+++ Excerpted records +++

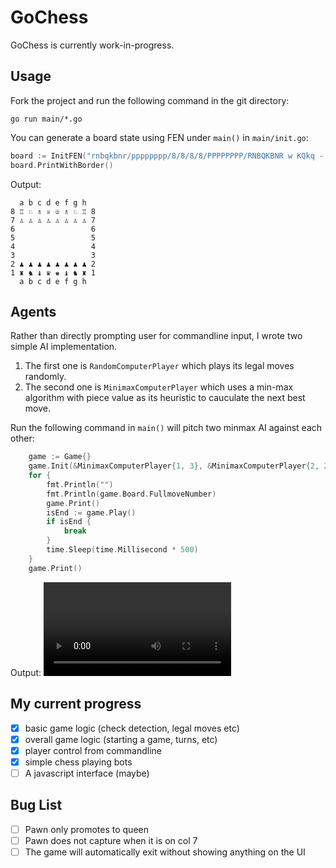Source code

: # GoChess

GoChess is currently work-in-progress.

## Usage

Fork the project and run the following command in the git directory:

```
go run main/*.go
```

You can generate a board state using FEN under `main()` in `main/init.go`:

```go
board := InitFEN("rnbqkbnr/pppppppp/8/8/8/8/PPPPPPPP/RNBQKBNR w KQkq - 0 1")
board.PrintWithBorder()
```

Output:

```
  a b c d e f g h 
8 ♖ ♘ ♗ ♕ ♔ ♗ ♘ ♖ 8
7 ♙ ♙ ♙ ♙ ♙ ♙ ♙ ♙ 7
6                 6
5                 5
4                 4
3                 3
2 ♟ ♟ ♟ ♟ ♟ ♟ ♟ ♟ 2
1 ♜ ♞ ♝ ♛ ♚ ♝ ♞ ♜ 1
  a b c d e f g h 
```

## Agents

Rather than directly prompting user for commandline input, I wrote two simple AI implementation.

1. The first one is `RandomComputerPlayer` which plays its legal moves randomly.
2. The second one is `MinimaxComputerPlayer` which uses a min-max algorithm with piece value as its
heuristic to cauculate the next best move.

Run the following command in `main()` will pitch two minmax AI against each other:

```go
	game := Game{}
	game.Init(&MinimaxComputerPlayer{1, 3}, &MinimaxComputerPlayer{2, 2})
	for {
		fmt.Println("")
		fmt.Println(game.Board.FullmoveNumber)
		game.Print()
		isEnd := game.Play()
		if isEnd {
			break
		}
		time.Sleep(time.Millisecond * 500)
	}
	game.Print()
```

Output:
![vid](https://user-images.githubusercontent.com/68682076/221472289-8e43d2d1-a3dc-4316-b5f1-7a4945ff053e.mov)



## My current progress
- [x] basic game logic (check detection, legal moves etc)
- [x] overall game logic (starting a game, turns, etc)
- [x] player control from commandline
- [x] simple chess playing bots
- [ ] A javascript interface (maybe)

## Bug List
- [ ] Pawn only promotes to queen
- [ ] Pawn does not capture when it is on col 7
- [ ] The game will automatically exit without showing anything on the UI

+++

Problem statement:
Copy out every line of the material above that contains the string "Pawn".

Expected output:
- [ ] Pawn only promotes to queen
- [ ] Pawn does not capture when it is on col 7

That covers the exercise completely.